To do: What do the lines from the one containing "Machine Learning Studio.</span></span>" through the end of the listing below say? Restate them word for word and give nothing else.

§

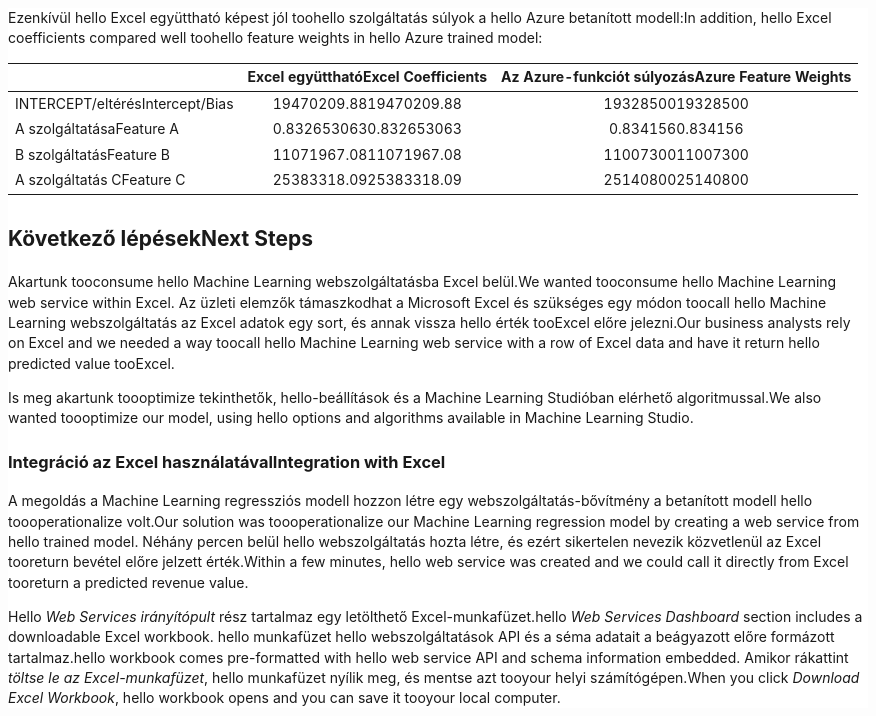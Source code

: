 <span data-ttu-id="2895c-208">Ezenkívül hello Excel együttható képest jól toohello szolgáltatás súlyok a hello Azure betanított modell:</span><span class="sxs-lookup"><span data-stu-id="2895c-208">In addition, hello Excel coefficients compared well toohello feature weights in hello Azure trained model:</span></span>

|  | <span data-ttu-id="2895c-209">Excel együttható</span><span class="sxs-lookup"><span data-stu-id="2895c-209">Excel Coefficients</span></span> | <span data-ttu-id="2895c-210">Az Azure-funkciót súlyozás</span><span class="sxs-lookup"><span data-stu-id="2895c-210">Azure Feature Weights</span></span> |
| --- |:---:|:---:|
| <span data-ttu-id="2895c-211">INTERCEPT/eltérés</span><span class="sxs-lookup"><span data-stu-id="2895c-211">Intercept/Bias</span></span> |<span data-ttu-id="2895c-212">19470209.88</span><span class="sxs-lookup"><span data-stu-id="2895c-212">19470209.88</span></span> |<span data-ttu-id="2895c-213">19328500</span><span class="sxs-lookup"><span data-stu-id="2895c-213">19328500</span></span> |
| <span data-ttu-id="2895c-214">A szolgáltatása</span><span class="sxs-lookup"><span data-stu-id="2895c-214">Feature A</span></span> |<span data-ttu-id="2895c-215">0.832653063</span><span class="sxs-lookup"><span data-stu-id="2895c-215">0.832653063</span></span> |<span data-ttu-id="2895c-216">0.834156</span><span class="sxs-lookup"><span data-stu-id="2895c-216">0.834156</span></span> |
| <span data-ttu-id="2895c-217">B szolgáltatás</span><span class="sxs-lookup"><span data-stu-id="2895c-217">Feature B</span></span> |<span data-ttu-id="2895c-218">11071967.08</span><span class="sxs-lookup"><span data-stu-id="2895c-218">11071967.08</span></span> |<span data-ttu-id="2895c-219">11007300</span><span class="sxs-lookup"><span data-stu-id="2895c-219">11007300</span></span> |
| <span data-ttu-id="2895c-220">A szolgáltatás C</span><span class="sxs-lookup"><span data-stu-id="2895c-220">Feature C</span></span> |<span data-ttu-id="2895c-221">25383318.09</span><span class="sxs-lookup"><span data-stu-id="2895c-221">25383318.09</span></span> |<span data-ttu-id="2895c-222">25140800</span><span class="sxs-lookup"><span data-stu-id="2895c-222">25140800</span></span> |

## <a name="next-steps"></a><span data-ttu-id="2895c-223">Következő lépések</span><span class="sxs-lookup"><span data-stu-id="2895c-223">Next Steps</span></span>
<span data-ttu-id="2895c-224">Akartunk tooconsume hello Machine Learning webszolgáltatásba Excel belül.</span><span class="sxs-lookup"><span data-stu-id="2895c-224">We wanted tooconsume hello Machine Learning web service within Excel.</span></span> <span data-ttu-id="2895c-225">Az üzleti elemzők támaszkodhat a Microsoft Excel és szükséges egy módon toocall hello Machine Learning webszolgáltatás az Excel adatok egy sort, és annak vissza hello érték tooExcel előre jelezni.</span><span class="sxs-lookup"><span data-stu-id="2895c-225">Our business analysts rely on Excel and we needed a way toocall hello Machine Learning web service with a row of Excel data and have it return hello predicted value tooExcel.</span></span> 

<span data-ttu-id="2895c-226">Is meg akartunk toooptimize tekinthetők, hello-beállítások és a Machine Learning Studióban elérhető algoritmussal.</span><span class="sxs-lookup"><span data-stu-id="2895c-226">We also wanted toooptimize our model, using hello options and algorithms available in Machine Learning Studio.</span></span>

### <a name="integration-with-excel"></a><span data-ttu-id="2895c-227">Integráció az Excel használatával</span><span class="sxs-lookup"><span data-stu-id="2895c-227">Integration with Excel</span></span>
<span data-ttu-id="2895c-228">A megoldás a Machine Learning regressziós modell hozzon létre egy webszolgáltatás-bővítmény a betanított modell hello toooperationalize volt.</span><span class="sxs-lookup"><span data-stu-id="2895c-228">Our solution was toooperationalize our Machine Learning regression model by creating a web service from hello trained model.</span></span> <span data-ttu-id="2895c-229">Néhány percen belül hello webszolgáltatás hozta létre, és ezért sikertelen nevezik közvetlenül az Excel tooreturn bevétel előre jelzett érték.</span><span class="sxs-lookup"><span data-stu-id="2895c-229">Within a few minutes, hello web service was created and we could call it directly from Excel tooreturn a predicted revenue value.</span></span> 

<span data-ttu-id="2895c-230">Hello *Web Services irányítópult* rész tartalmaz egy letölthető Excel-munkafüzet.</span><span class="sxs-lookup"><span data-stu-id="2895c-230">hello *Web Services Dashboard* section includes a downloadable Excel workbook.</span></span> <span data-ttu-id="2895c-231">hello munkafüzet hello webszolgáltatások API és a séma adatait a beágyazott előre formázott tartalmaz.</span><span class="sxs-lookup"><span data-stu-id="2895c-231">hello workbook comes pre-formatted with hello web service API and schema information embedded.</span></span> <span data-ttu-id="2895c-232">Amikor rákattint *töltse le az Excel-munkafüzet*, hello munkafüzet nyílik meg, és mentse azt tooyour helyi számítógépen.</span><span class="sxs-lookup"><span data-stu-id="2895c-232">When you click *Download Excel Workbook*, hello workbook opens and you can save it tooyour local computer.</span></span>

§

Response below:
<span data-ttu-id="2895c-226">Is meg akartunk toooptimize tekinthetők, hello-beállítások és a Machine Learning Studióban elérhető algoritmussal.</span><span class="sxs-lookup"><span data-stu-id="2895c-226">We also wanted toooptimize our model, using hello options and algorithms available in Machine Learning Studio.</span></span>

### <a name="integration-with-excel"></a><span data-ttu-id="2895c-227">Integráció az Excel használatával</span><span class="sxs-lookup"><span data-stu-id="2895c-227">Integration with Excel</span></span>
<span data-ttu-id="2895c-228">A megoldás a Machine Learning regressziós modell hozzon létre egy webszolgáltatás-bővítmény a betanított modell hello toooperationalize volt.</span><span class="sxs-lookup"><span data-stu-id="2895c-228">Our solution was toooperationalize our Machine Learning regression model by creating a web service from hello trained model.</span></span> <span data-ttu-id="2895c-229">Néhány percen belül hello webszolgáltatás hozta létre, és ezért sikertelen nevezik közvetlenül az Excel tooreturn bevétel előre jelzett érték.</span><span class="sxs-lookup"><span data-stu-id="2895c-229">Within a few minutes, hello web service was created and we could call it directly from Excel tooreturn a predicted revenue value.</span></span> 

<span data-ttu-id="2895c-230">Hello *Web Services irányítópult* rész tartalmaz egy letölthető Excel-munkafüzet.</span><span class="sxs-lookup"><span data-stu-id="2895c-230">hello *Web Services Dashboard* section includes a downloadable Excel workbook.</span></span> <span data-ttu-id="2895c-231">hello munkafüzet hello webszolgáltatások API és a séma adatait a beágyazott előre formázott tartalmaz.</span><span class="sxs-lookup"><span data-stu-id="2895c-231">hello workbook comes pre-formatted with hello web service API and schema information embedded.</span></span> <span data-ttu-id="2895c-232">Amikor rákattint *töltse le az Excel-munkafüzet*, hello munkafüzet nyílik meg, és mentse azt tooyour helyi számítógépen.</span><span class="sxs-lookup"><span data-stu-id="2895c-232">When you click *Download Excel Workbook*, hello workbook opens and you can save it tooyour local computer.</span></span>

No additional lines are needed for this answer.